**ACTIVITY**.
In the records below, find the line containing "support multi skins" and the line containing "InPageEdit 1.0 no longer updated"; please repeat exactly the lines from one to the other, both included, and nothing more.

··········

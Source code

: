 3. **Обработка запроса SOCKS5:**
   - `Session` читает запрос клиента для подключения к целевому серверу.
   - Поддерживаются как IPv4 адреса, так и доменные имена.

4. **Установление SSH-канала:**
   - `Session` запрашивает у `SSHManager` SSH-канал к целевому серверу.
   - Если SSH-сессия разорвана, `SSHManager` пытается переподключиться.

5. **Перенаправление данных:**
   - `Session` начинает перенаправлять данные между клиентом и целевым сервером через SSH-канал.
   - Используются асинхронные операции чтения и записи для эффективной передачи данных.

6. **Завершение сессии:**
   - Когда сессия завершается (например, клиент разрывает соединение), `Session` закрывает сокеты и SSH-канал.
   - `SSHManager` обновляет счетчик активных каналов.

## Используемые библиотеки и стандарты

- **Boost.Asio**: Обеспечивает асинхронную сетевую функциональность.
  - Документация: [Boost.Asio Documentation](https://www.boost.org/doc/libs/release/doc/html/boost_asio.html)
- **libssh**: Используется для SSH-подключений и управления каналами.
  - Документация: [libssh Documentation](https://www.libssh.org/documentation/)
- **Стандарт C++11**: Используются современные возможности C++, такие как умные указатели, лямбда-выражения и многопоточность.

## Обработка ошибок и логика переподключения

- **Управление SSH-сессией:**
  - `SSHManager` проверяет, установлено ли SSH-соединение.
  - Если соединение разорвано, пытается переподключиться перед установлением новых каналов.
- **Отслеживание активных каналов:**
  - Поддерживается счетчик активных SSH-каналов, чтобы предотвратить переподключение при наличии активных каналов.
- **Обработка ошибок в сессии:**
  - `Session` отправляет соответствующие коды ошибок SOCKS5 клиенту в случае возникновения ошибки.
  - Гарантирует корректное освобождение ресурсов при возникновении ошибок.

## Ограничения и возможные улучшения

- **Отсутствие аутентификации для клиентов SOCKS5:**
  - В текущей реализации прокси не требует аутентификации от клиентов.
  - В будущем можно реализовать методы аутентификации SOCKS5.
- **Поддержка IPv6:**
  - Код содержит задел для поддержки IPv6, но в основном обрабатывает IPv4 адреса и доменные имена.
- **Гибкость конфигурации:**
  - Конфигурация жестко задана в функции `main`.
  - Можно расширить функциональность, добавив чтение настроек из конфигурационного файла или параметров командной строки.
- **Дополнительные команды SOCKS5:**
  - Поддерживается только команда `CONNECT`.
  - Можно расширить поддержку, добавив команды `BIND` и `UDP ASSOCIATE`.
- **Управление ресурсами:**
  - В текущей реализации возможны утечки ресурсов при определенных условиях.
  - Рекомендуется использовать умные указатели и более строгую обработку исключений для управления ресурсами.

··········

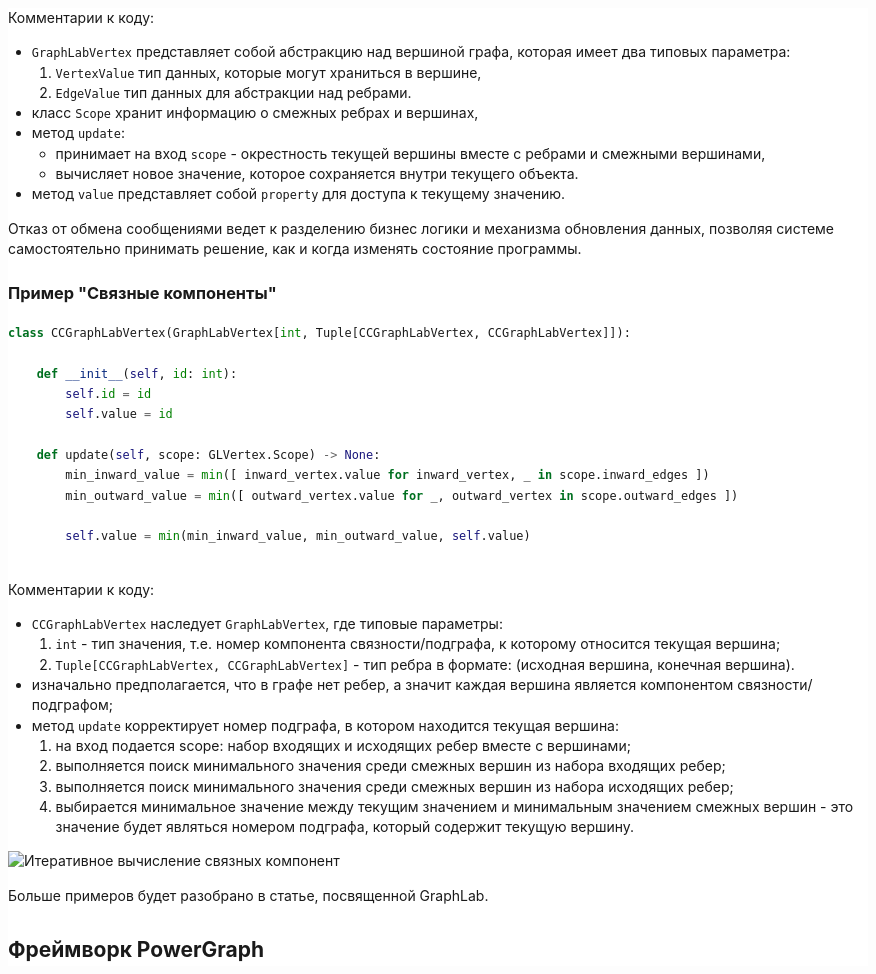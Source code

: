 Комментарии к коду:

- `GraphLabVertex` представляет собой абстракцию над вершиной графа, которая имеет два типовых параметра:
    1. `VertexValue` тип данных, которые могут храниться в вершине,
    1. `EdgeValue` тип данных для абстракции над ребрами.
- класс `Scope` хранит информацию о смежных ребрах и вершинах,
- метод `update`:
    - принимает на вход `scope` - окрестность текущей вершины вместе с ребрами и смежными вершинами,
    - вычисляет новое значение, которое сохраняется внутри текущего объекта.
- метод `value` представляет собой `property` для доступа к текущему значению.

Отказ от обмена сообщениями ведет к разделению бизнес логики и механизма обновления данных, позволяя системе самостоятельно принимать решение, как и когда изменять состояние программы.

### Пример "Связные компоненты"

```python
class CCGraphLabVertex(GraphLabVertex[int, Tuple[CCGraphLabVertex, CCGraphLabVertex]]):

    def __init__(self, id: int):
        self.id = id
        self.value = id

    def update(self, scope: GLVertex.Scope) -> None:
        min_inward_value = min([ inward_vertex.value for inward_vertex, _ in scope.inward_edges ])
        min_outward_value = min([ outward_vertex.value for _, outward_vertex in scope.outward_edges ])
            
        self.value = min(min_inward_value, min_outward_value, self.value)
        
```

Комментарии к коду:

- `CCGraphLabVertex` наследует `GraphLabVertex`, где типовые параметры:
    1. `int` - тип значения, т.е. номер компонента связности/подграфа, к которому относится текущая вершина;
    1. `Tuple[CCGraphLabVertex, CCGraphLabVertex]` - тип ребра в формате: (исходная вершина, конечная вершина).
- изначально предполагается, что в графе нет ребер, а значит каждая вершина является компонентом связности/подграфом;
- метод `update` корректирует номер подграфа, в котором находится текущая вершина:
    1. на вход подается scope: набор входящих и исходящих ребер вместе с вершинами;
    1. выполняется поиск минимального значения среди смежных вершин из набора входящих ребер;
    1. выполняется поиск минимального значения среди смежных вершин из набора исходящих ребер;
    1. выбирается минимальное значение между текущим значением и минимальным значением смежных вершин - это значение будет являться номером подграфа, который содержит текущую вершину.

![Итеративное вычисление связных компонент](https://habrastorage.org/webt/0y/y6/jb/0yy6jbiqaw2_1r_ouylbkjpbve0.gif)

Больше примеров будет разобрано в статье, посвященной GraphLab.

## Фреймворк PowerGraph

··········

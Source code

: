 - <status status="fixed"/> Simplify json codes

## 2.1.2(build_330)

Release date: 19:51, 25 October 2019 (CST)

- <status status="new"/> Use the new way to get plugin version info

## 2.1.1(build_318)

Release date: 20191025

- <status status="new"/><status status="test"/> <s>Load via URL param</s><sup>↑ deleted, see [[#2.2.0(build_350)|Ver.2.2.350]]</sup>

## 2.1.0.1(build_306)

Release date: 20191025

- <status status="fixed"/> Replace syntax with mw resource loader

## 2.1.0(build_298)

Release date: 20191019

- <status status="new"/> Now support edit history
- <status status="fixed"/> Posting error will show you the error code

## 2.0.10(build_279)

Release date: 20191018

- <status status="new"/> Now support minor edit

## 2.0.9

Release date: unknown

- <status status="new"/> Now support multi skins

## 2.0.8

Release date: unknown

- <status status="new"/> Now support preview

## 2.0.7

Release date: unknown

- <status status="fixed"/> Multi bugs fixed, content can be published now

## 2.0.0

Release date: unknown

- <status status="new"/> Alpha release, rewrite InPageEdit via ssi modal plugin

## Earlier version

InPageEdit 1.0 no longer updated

··········

**ANSWER TO THIS EXERCISE**.
- <status status="new"/> Now support multi skins

## 2.0.8

Release date: unknown

- <status status="new"/> Now support preview

## 2.0.7

Release date: unknown

- <status status="fixed"/> Multi bugs fixed, content can be published now

## 2.0.0

Release date: unknown

- <status status="new"/> Alpha release, rewrite InPageEdit via ssi modal plugin

## Earlier version

InPageEdit 1.0 no longer updated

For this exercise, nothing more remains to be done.